If the current supplied to the load falls below the required value, the voltage developed across the resistor 38 decreases in magnitude so that the bias on the base electrode of transistor 43 becomes more negative. Hence the potential at the point 19 becomes less negative with respect to the supply line 51, the capacitors 15 and 16 in the multivibrator 3 discharge more slowly, and the frequency of oscillation is lowered. Due to the characteristic of the low-pass filter 4 the amplitude of the signal passed to the power amplifier 5 is greater at the lower frequency, so that the output of the amplifier 5 is increased, this increase tending to restore the current in the load circuit to the required value.

If the current in the load circuit increases the frequency of oscillation of the multivibrator 3 increases, so that the output of the amplifier 5 is reduced. The required stabilisation of the value of the current supplied to the load is therefore achieved.
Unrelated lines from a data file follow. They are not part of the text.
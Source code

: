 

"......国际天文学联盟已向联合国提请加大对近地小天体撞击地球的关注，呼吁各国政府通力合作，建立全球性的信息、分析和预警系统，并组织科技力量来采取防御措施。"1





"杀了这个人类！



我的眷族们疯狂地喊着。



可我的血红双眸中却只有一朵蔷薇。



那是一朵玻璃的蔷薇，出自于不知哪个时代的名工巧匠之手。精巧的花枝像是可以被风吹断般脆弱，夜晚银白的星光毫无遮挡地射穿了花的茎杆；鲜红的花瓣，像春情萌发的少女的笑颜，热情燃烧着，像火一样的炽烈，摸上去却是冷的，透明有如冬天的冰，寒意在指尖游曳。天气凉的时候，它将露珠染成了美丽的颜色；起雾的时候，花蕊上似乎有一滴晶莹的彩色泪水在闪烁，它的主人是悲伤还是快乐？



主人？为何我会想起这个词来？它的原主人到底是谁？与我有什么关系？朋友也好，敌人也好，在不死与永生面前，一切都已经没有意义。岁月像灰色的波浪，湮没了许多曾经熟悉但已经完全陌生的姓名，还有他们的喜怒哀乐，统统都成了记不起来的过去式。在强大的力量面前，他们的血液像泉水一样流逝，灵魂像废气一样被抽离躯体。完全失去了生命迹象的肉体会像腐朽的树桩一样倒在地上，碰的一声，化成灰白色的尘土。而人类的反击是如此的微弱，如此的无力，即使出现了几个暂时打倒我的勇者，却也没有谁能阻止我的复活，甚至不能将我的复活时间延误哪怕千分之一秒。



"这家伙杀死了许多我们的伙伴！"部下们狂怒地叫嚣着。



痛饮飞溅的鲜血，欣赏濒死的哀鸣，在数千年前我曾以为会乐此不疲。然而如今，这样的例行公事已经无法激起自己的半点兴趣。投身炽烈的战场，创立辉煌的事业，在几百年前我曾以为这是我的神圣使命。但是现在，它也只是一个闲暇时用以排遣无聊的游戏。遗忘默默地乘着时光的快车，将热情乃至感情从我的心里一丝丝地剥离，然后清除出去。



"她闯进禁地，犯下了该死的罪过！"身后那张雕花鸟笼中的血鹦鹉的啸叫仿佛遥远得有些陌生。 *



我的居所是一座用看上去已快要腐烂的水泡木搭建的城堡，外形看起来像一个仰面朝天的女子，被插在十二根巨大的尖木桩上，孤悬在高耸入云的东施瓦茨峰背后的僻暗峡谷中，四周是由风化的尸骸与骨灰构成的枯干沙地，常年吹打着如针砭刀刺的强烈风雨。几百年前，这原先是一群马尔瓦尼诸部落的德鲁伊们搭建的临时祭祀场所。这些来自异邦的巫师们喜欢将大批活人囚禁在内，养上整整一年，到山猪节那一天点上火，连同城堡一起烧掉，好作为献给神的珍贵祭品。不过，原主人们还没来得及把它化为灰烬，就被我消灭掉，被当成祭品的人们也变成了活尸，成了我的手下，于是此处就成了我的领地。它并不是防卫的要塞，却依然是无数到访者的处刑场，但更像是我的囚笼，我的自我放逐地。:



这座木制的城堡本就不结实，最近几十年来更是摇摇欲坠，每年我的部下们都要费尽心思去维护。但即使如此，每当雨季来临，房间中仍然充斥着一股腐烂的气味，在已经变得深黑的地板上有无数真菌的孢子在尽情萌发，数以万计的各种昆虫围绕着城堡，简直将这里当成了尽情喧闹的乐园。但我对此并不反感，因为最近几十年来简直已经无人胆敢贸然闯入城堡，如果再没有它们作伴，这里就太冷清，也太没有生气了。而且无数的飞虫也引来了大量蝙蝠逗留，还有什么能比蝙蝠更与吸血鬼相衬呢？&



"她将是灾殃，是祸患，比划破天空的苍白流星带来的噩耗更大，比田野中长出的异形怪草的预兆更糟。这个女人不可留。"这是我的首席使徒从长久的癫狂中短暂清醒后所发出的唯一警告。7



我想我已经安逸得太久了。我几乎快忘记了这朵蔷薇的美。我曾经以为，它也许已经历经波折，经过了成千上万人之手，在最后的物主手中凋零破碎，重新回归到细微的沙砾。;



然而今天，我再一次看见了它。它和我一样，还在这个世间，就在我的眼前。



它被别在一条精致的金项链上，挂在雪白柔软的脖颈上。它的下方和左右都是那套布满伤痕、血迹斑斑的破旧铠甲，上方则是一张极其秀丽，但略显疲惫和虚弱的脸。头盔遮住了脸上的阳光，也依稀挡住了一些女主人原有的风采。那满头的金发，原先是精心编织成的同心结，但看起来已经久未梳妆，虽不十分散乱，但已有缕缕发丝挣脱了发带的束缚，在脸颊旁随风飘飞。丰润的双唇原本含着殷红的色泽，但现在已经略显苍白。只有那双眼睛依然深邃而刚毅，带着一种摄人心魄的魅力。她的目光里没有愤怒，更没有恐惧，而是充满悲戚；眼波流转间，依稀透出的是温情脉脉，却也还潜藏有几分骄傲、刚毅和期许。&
The part 2 shown schematically in FIGURE 1 differs from the part 1 described above only in the respect that the normal frequency of oscillation employed in the part 2 is about five and a half kilocycles per second, the filter 54 in the part 2 having a characteristic suitable for operation, in the manner described above, at this frequency. The different operating frequencies are employed in order to avoid the possibility of any coupling between the two parts 1 and 2 resulting in low frequency beats which would be diflicult to filter out of the rectified output of the circuit.

It will be noted that the output paths of the parts 1 and 2 are connected in series to provide supplies at terminals 11 and 55 respectively negative and positive with respect to earth potential. In order that the two sources of substantially constant current may be so connected in series the performance of the part 2 is deliberately degraded by the addition of a shunt resistor 56 connected between the terminal and the lead 8 Although the system described above with reference to the accompanying drawings comprises the two substantially similar parts 1 and 2, it will be appreciated that either of these parts, for example the part 1 described with reference to FIGURES 2 and 3, may be used independently as a source of substantially constant current.

I claim:

1. An electric circuit for supplying a substantially constant unidirectional current to a load, said circuit compris- (I) an alternating current generator, the frequency of which is variable over a predetermined range,

(II) a passive network having a frequency response that varies linearly at least over said range of frequencies,

(III) a power amplifier,

(IV) means connecting the output of the generator to the input of said amplifier by way of said network,

(V) rectifier means to derive from the output signal of the amplifier, the unidirectional current which is to be passed to the load,

(VI) means to derive a unidirectional control voltage from said unidirectional current, and

(VII) means to supply the control voltage to said generator to control the frequency thereof.

2. An electric circuit according to claim 1 wherein the means to derive said control voltage includes a resistor connected in series with the load.

3. An electric circuit according to claim 1 wherein the network is a low-pass filter network.

4. An electric circuit according to claim 1 wherein the oscillator is a multivibrator.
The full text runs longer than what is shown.